▶ **Task description**: From the line below that contains "no family name was found in the AV labels." to the line that contains "AVClass supports three", repeat every line exactly, both ends included, and nothing else.

▶ **Given data**:
# # # # #

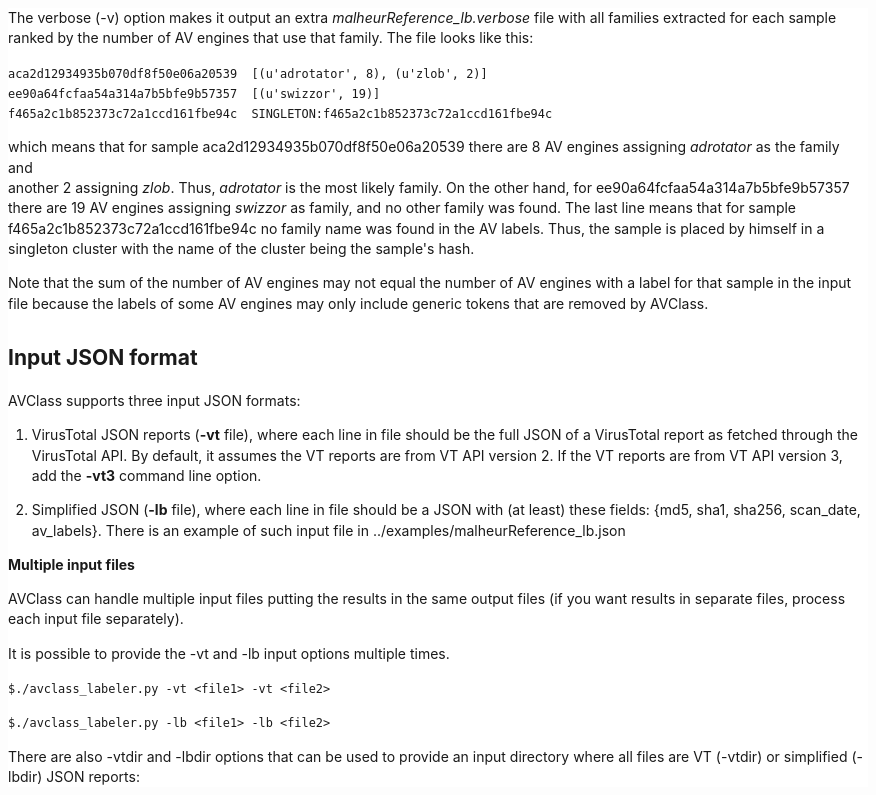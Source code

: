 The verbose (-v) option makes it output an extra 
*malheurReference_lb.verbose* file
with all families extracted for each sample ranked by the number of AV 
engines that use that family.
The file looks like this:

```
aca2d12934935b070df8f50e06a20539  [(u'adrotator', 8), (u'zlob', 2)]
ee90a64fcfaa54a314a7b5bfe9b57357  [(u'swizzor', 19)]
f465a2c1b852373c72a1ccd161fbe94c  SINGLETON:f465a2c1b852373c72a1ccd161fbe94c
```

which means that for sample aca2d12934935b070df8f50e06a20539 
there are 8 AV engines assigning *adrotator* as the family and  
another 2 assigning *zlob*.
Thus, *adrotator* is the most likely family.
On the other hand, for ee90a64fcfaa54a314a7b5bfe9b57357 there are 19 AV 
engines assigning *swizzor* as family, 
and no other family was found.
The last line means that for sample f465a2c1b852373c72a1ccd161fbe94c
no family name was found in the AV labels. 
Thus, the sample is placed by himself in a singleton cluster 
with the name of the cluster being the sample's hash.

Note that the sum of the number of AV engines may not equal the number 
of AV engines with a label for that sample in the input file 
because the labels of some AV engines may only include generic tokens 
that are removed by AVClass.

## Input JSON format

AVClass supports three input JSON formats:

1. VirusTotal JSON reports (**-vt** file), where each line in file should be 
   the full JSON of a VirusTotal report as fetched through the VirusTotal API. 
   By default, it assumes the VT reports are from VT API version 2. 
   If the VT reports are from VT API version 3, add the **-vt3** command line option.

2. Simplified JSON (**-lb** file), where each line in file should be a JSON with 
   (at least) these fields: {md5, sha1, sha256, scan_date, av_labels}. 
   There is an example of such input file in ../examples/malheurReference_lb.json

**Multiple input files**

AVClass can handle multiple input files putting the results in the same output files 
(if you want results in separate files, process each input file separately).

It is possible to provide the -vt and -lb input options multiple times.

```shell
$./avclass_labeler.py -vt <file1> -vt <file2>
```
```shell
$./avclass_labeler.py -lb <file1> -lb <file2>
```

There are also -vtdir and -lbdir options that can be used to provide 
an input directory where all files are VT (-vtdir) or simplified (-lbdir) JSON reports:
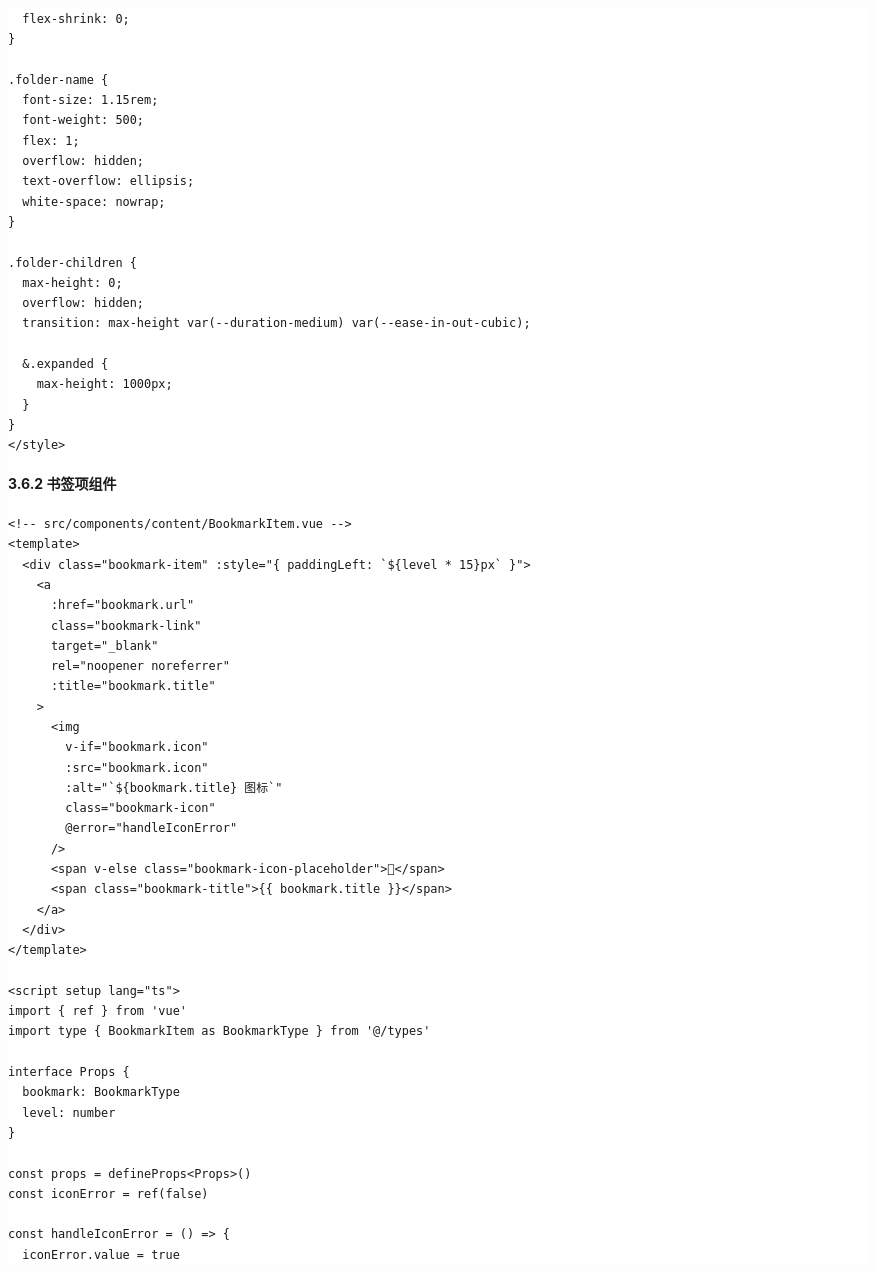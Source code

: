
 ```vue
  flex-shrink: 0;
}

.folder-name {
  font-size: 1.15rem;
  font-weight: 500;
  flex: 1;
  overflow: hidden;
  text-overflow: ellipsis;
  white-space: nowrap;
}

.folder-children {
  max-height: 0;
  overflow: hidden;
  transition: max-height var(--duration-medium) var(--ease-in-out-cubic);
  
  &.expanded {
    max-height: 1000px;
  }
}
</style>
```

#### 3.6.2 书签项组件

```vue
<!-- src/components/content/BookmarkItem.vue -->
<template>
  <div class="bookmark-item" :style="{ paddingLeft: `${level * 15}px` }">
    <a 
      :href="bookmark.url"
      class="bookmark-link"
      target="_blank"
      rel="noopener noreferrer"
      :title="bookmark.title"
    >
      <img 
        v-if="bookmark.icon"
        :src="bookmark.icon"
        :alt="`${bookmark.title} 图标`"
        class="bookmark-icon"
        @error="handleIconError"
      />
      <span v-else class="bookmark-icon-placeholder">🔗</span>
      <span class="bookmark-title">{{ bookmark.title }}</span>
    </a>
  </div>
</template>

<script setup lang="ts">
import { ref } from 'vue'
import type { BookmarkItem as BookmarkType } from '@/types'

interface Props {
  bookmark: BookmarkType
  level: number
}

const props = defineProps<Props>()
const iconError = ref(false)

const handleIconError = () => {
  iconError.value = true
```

# # # # #

▶ **Task response**:
no family name was found in the AV labels. 
Thus, the sample is placed by himself in a singleton cluster 
with the name of the cluster being the sample's hash.

Note that the sum of the number of AV engines may not equal the number 
of AV engines with a label for that sample in the input file 
because the labels of some AV engines may only include generic tokens 
that are removed by AVClass.

## Input JSON format

AVClass supports three input JSON formats:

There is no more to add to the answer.